Even by the baroque standards of Dario Argento’s oeuvre, which frequently casts narrative coherence to the winds of stylistic excess, Phenomena is simply too much. Described by the director as a supernatural thriller, Phenomena is set in the Swiss Alps and tells the story of a schoolgirl named Jennifer (Jennifer Connelly) who realizes that she has a telepathic connection with insects at the same time that a psychopathic serial killer is stalking the grounds of her posh boarding school. The film opens with a typically bravura Argento murder sequence in which a student (played by the director’s daughter, Fiore Argento) misses her bus, wanders into a nearby house, and is stabbed by an unseen assailant with scissors and eventually decapitated. The centerpiece of the sequence is the girl’s head crashing through a window in extreme slow motion, turning each breaking shard of glass into its own mini-symphony of violent excess.
We are then introduced to Jennifer, the 13-year-old daughter of a famous movie actor who is conveniently shooting a movie in Thailand and is completely unavailable. While sleepwalking one night, Jennifer winds up in the home of Professor John McGregor (Donald Pleasence), an entomologist who is assisting the local police in solving murders by using the fly larvae on decomposing remains to determine the time of death (“Or murder,” he adds ominously). Unlike everyone else, Professor McGregor is not bothered by Jennifer’s love of insects and is not threatened by her seeming ability to communicate with them. In fact, he encourages it, telling her to use them to help her track down the serial killer.
That brief plot summary certainly distills the major strands of the narrative into something seemingly coherent, but it doesn’t begin to hint at the film’s more bizarre detours. For one, Professor McGregor, who is paralyzed from the waist down, is assisted by a trained chimpanzee who will later wield a straight razor and become the film’s avenging angel. The story gets truly bizarre once Jennifer digs deep into the central mystery, and without giving too much away, I will note that at various points it involves a kidnapped police officer chained in a dungeon, a mutant child, a good character who turns out to be utterly deranged (and hysterically performed by otherwise accomplished actor), and what has to be one of the nastiest images in all of Argento’s films: a maggot-filled pool of decomposing body parts into which Jennifer is ingloriously dumped.

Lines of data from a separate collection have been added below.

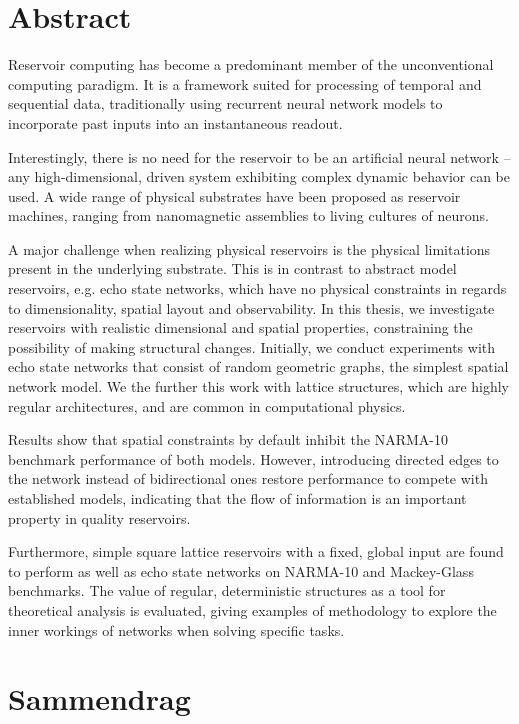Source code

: \chapter*{Abstract}

Reservoir computing has become a predominant member of the unconventional
computing paradigm. It is a framework suited for processing of temporal and
sequential data, traditionally using recurrent neural network models to
incorporate past inputs into an instantaneous readout.

Interestingly, there is no need for the reservoir to be an artificial neural
network -- any high-dimensional, driven system exhibiting complex dynamic
behavior can be used. A wide range of physical substrates have been proposed as
reservoir machines, ranging from nanomagnetic assemblies to living cultures of
neurons.

A major challenge when realizing physical reservoirs is the physical limitations
present in the underlying substrate. This is in contrast to abstract model
reservoirs, e.g. echo state networks, which have no physical constraints in
regards to dimensionality, spatial layout and observability. In this thesis, we
investigate reservoirs with realistic dimensional and spatial properties,
constraining the possibility of making structural changes. Initially, we conduct
experiments with echo state networks that consist of random geometric graphs,
the simplest spatial network model. We the further this work with lattice
structures, which are highly regular architectures, and are common in
computational physics.

Results show that spatial constraints by default inhibit the NARMA-10 benchmark
performance of both models. However, introducing directed edges to the network
instead of bidirectional ones restore performance to compete with established
models, indicating that the flow of information is an important property in
quality reservoirs.

Furthermore, simple square lattice reservoirs with a fixed, global input are
found to perform as well as echo state networks on NARMA-10 and Mackey-Glass
benchmarks. The value of regular, deterministic structures as a tool for
theoretical analysis is evaluated, giving examples of methodology to explore the
inner workings of networks when solving specific tasks.

\chapter*{Sammendrag}

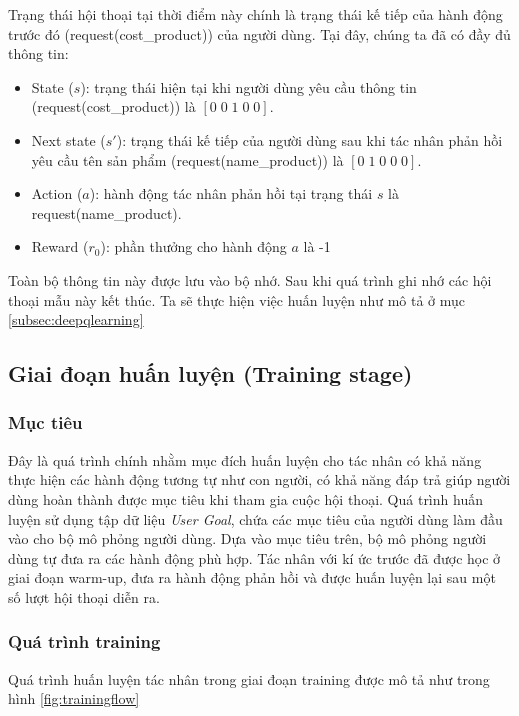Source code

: Trạng thái hội thoại tại thời điểm này chính là trạng thái kế tiếp của hành động trước đó (request(cost\_product)) của người dùng.
Tại đây, chúng ta đã có đầy đủ thông tin:
\begin{itemize}
    \item State ($s$): trạng thái hiện tại khi người dùng yêu cầu thông tin (request(cost\_product)) là $[0\; 0\; 1\; 0\; 0]$.
    \item Next state ($s'$): trạng thái kế tiếp của người dùng sau khi tác nhân phản hồi yêu cầu tên sản phẩm (request(name\_product)) là $[0\; 1\; 0\; 0\; 0]$.
    \item Action ($a$): hành động tác nhân phản hồi tại trạng thái $s$ là request(name\_product).
    \item Reward ($r_0$): phần thưởng cho hành động $a$ là -1
\end{itemize}

Toàn bộ thông tin này được lưu vào bộ nhớ. Sau khi quá trình ghi nhớ các hội thoại mẫu này kết thúc. Ta sẽ thực hiện việc huấn luyện như mô tả ở mục \ref{subsec:deepqlearning}

\subsection{Giai đoạn huấn luyện (Training stage)}
\subsubsection{Mục tiêu}
Đây là quá trình chính nhằm mục đích huấn luyện cho tác nhân có khả năng thực hiện các hành động tương tự như con người, có khả năng đáp trả giúp người dùng hoàn thành được mục tiêu khi tham gia cuộc hội thoại. Quá trình huấn luyện sử dụng tập dữ liệu \textit{User Goal}, chứa các mục tiêu của người dùng làm đầu vào cho bộ mô phỏng người dùng. Dựa vào mục tiêu trên, bộ mô phỏng người dùng tự đưa ra các hành động phù hợp. Tác nhân với kí ức trước đã được học ở giai đoạn warm-up, đưa ra hành động phản hồi và được huấn luyện lại sau một số lượt hội thoại diễn ra.

\subsubsection{Quá trình training}
Quá trình huấn luyện tác nhân trong giai đoạn training được mô tả như trong hình \ref{fig:trainingflow}

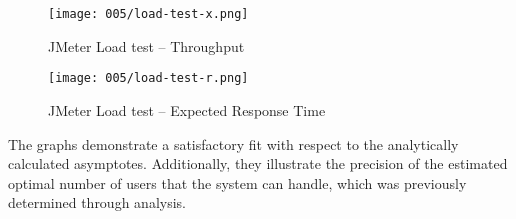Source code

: \clearpage

\begin{figure}[h]
	\centering
	\texttt{[image: 005/load-test-x.png]}
	\caption{JMeter Load test -- Throughput}
\end{figure}

\clearpage

\begin{figure}[h]
	\centering
	\texttt{[image: 005/load-test-r.png]}
	\caption{JMeter Load test -- Expected Response Time}
\end{figure}

The graphs demonstrate a satisfactory fit with respect to the analytically calculated asymptotes.
Additionally, they illustrate the precision of the estimated optimal number of users that the system can handle, which was previously determined through analysis.
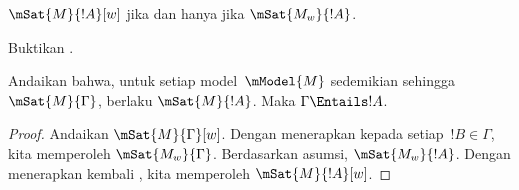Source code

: \documentclass[../../../include/open-logic-section]{subfiles}
\begin{document}
\begin{prop}
  $\mSat{M}{!A}[w]$ jika dan hanya jika $\mSat{M_w}{!A}$.
\end{prop}

\begin{prob}
  Buktikan .
\end{prob}

\begin{prop}
  Andaikan bahwa, untuk setiap model~$\mModel{M}$ sedemikian sehingga
  $\mSat{M}{\Gamma}$, berlaku $\mSat{M}{!A}$. Maka
  $\Gamma\Entails !A$.
\end{prop}

\begin{proof}
  Andaikan $\mSat{M}{\Gamma}[w]$. Dengan menerapkan
   kepada setiap~$!B\in\Gamma$, kita memperoleh
  $\mSat{M_w}{\Gamma}$. Berdasarkan asumsi, $\mSat{M_w}{!A}$. Dengan
  menerapkan kembali , kita memperoleh
  $\mSat{M}{!A}[w]$.
\end{proof}
\end{document}
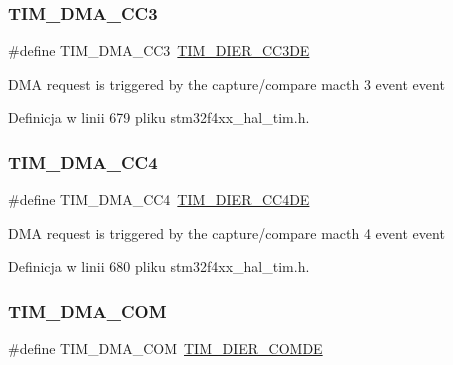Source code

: \subsubsection{\texorpdfstring{T\+I\+M\+\_\+\+D\+M\+A\+\_\+\+C\+C3}{TIM\_DMA\_CC3}}
{\footnotesize\ttfamily \#define T\+I\+M\+\_\+\+D\+M\+A\+\_\+\+C\+C3~\hyperlink{group___peripheral___registers___bits___definition_ga1567bff5dc0564b26a8b3cff1f0fe0a4}{T\+I\+M\+\_\+\+D\+I\+E\+R\+\_\+\+C\+C3\+DE}}

D\+MA request is triggered by the capture/compare macth 3 event event 

Definicja w linii 679 pliku stm32f4xx\+\_\+hal\+\_\+tim.\+h.

\mbox{\label{group___t_i_m___d_m_a__sources_ga59495cf79894dfe5e5b2029863aed956}} 
\subsubsection{\texorpdfstring{T\+I\+M\+\_\+\+D\+M\+A\+\_\+\+C\+C4}{TIM\_DMA\_CC4}}
{\footnotesize\ttfamily \#define T\+I\+M\+\_\+\+D\+M\+A\+\_\+\+C\+C4~\hyperlink{group___peripheral___registers___bits___definition_gaaba034412c54fa07024e516492748614}{T\+I\+M\+\_\+\+D\+I\+E\+R\+\_\+\+C\+C4\+DE}}

D\+MA request is triggered by the capture/compare macth 4 event event 

Definicja w linii 680 pliku stm32f4xx\+\_\+hal\+\_\+tim.\+h.

\mbox{\label{group___t_i_m___d_m_a__sources_gac5f4c56e944bda8ba0c23b97275020ba}} 
\subsubsection{\texorpdfstring{T\+I\+M\+\_\+\+D\+M\+A\+\_\+\+C\+OM}{TIM\_DMA\_COM}}
{\footnotesize\ttfamily \#define T\+I\+M\+\_\+\+D\+M\+A\+\_\+\+C\+OM~\hyperlink{group___peripheral___registers___bits___definition_ga79c3fab9d33de953a0a7f7d6516c73bc}{T\+I\+M\+\_\+\+D\+I\+E\+R\+\_\+\+C\+O\+M\+DE}}

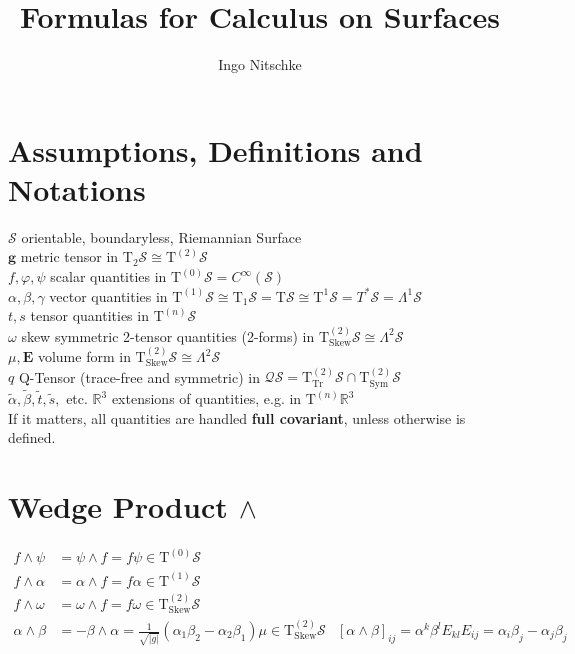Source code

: \documentclass[a4paper,10pt]{scrartcl}
\title{Formulas for Calculus on Surfaces}
\author{Ingo Nitschke}
\newcommand{\surf}{\mathcal{S}}
\newcommand{\T}{\mathrm{T}}
\newcommand{\R}{\mathds{R}}
\newcommand{\tps}[1]{\T^{(#1)}\surf}
\newcommand{\tzs}{\tps{0}}
\newcommand{\tos}{\tps{1}}
\newcommand{\tts}{\tps{2}}
\newcommand{\tns}{\tps{n}}
\newcommand{\tpsprop}[2]{\T^{(#1)}_{#2}\surf}
\newcommand{\ttssym}{\tpsprop{2}{\mathrm{Sym}}}
\newcommand{\ttsskew}{\tpsprop{2}{\mathrm{Skew}}}
\newcommand{\ttstrfree}{\tpsprop{2}{\mathrm{Tr}}}
\newcommand{\qts}{\mathcal{Q}\surf}
\newcommand{\volval}{\sqrt{| g |}}
\newcommand{\gb}{\mathbf{g}}
\newcommand{\Eb}{\mathbf{E}}
\begin{document}
\maketitle
\tableofcontents

\section{Assumptions, Definitions and Notations}
\( \surf \) \dotfill orientable, boundaryless, Riemannian Surface\\
\( \gb \) \dotfill metric tensor in \( \T_{2}\surf \cong \tts \)\\
\( f,\varphi,\psi \) \dotfill scalar quantities in \( \tzs = C^{\infty}\left( \surf \right)\)\\
\( \alpha,\beta,\gamma \) \dotfill vector quantities in \( \tos \cong \T_{1}\surf = \T\surf \cong \T^{1}\surf = T^{*}\surf = \Lambda^{1}\surf \)\\
\( t,s \) \dotfill tensor quantities in \( \tns \)\\
\( \omega \) \dotfill skew symmetric 2-tensor quantities (2-forms) in \( \ttsskew \cong \Lambda^{2}\surf \)\\
\( \mu, \Eb\) \dotfill volume form in \( \ttsskew \cong \Lambda^{2}\surf \)\\
\( q \) \dotfill Q-Tensor (trace-free and symmetric) in \( \qts = \ttstrfree \cap \ttssym \)\\
\( \tilde{\alpha}, \tilde{\beta}, \tilde{t}, \tilde{s}, \) etc. \dotfill \( \R^{3} \) extensions of quantities, e.g. in \( \T^{(n)}\R^{3} \)\\
If it matters, all quantities are handled \textbf{full covariant}, unless otherwise is defined.


\section{Wedge Product \( \wedge \)}
\begin{align*}
  f\wedge\psi &= \psi\wedge f  = f\psi \in \tzs \\
  f\wedge\alpha &= \alpha\wedge f = f\alpha \in \tos\\
  f\wedge\omega &= \omega\wedge f = f\omega \in \ttsskew\\
  \alpha\wedge\beta &= -\beta\wedge\alpha = \frac{1}{\volval}\left( \alpha_{1}\beta_{2} - \alpha_{2}\beta_{1} \right)\mu \in \ttsskew
                  & \left[ \alpha\wedge\beta \right]_{ij} = \alpha^{k}\beta^{l}E_{kl}E_{ij}
                                                          = \alpha_{i}\beta_{j} - \alpha_{j}\beta_{j}
\end{align*}
\end{document}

Phenomema constantly skirts the edge of being something unique and enthralling, but at each turn Argento turns up the volume a bit too loud or piles on just a bit too much, even for those who appreciate his elaborate excesses and don’t mind when it doesn’t always add up in the end. The twisting narrative certainly keeps your attention, but as the revelations start accumulating, you begin to get the sense that Argento and his cowriter Franco Ferrini are just throwing things at the wall and hoping they stick. The longer the film plays, the less internal cohesion it has, and by the time we get to its multiple climaxes, all the air has gone out and it just seems silly. It doesn’t help, either, that Argento matches the patchwork approach to narrative with his soundtrack, which mixes the expected electronic rock score by former Goblin member Claudio Simonetti and Rolling Stone Bill Wyman with sudden intrusions of abrasive heavy metal by Iron Maiden and Motorhead. One of the chief pleasures of Argento’s films is the way he melds music and image, but here it often feels discordant and forced, with the shrieking lyrics and screaming guitars drowning out the suspense.
Like most of Argento’s films, Phenomena was heavily cut for its U.S. theatrical release, this time with a full 25 minutes hacked out, followed by the indignity of its being re-monikered with the cheesy title Creepers. At the behest of the executives at New Line Cinema, the film’s U.S. distributor, Jack Sholder, who had just completed directorial work on A Nightmare on Elm Street 2: Freddy’s Revenge (1985), was tasked with trying to pare down Argento’s brash mixture of horror, fantasy, and murder-mystery. He ultimately decided that the best thing to do was to leave as much of it as possible on the cutting room floor, which, of course, is the worst thing you can do to an Argento film, especially one like this in which the connection between the film’s two halves (Jennifer’s relationship with the natural world and the murder mystery) is already tenuous at best.
That Creepers is a disaster goes without saying. Argento’s longer version of the film is significantly better, yet it also stumbles and falls under the weight of his own idiosyncratic ambitions and wild tonal shifts. Yet, as much as it fails, Phenomena is never less than intriguing as it darts back and forth between abject violence and oddly serene spiritual contemplation. Of all of Argento’s films, this may be the most “peaceful,” even if Argento’s idea of tranquility is Jennifer standing in the middle of her boarding school, her hair inexplicably blowing, while repeating softly, “I love you, I love you all,” as a massive swarm of flies envelops the building.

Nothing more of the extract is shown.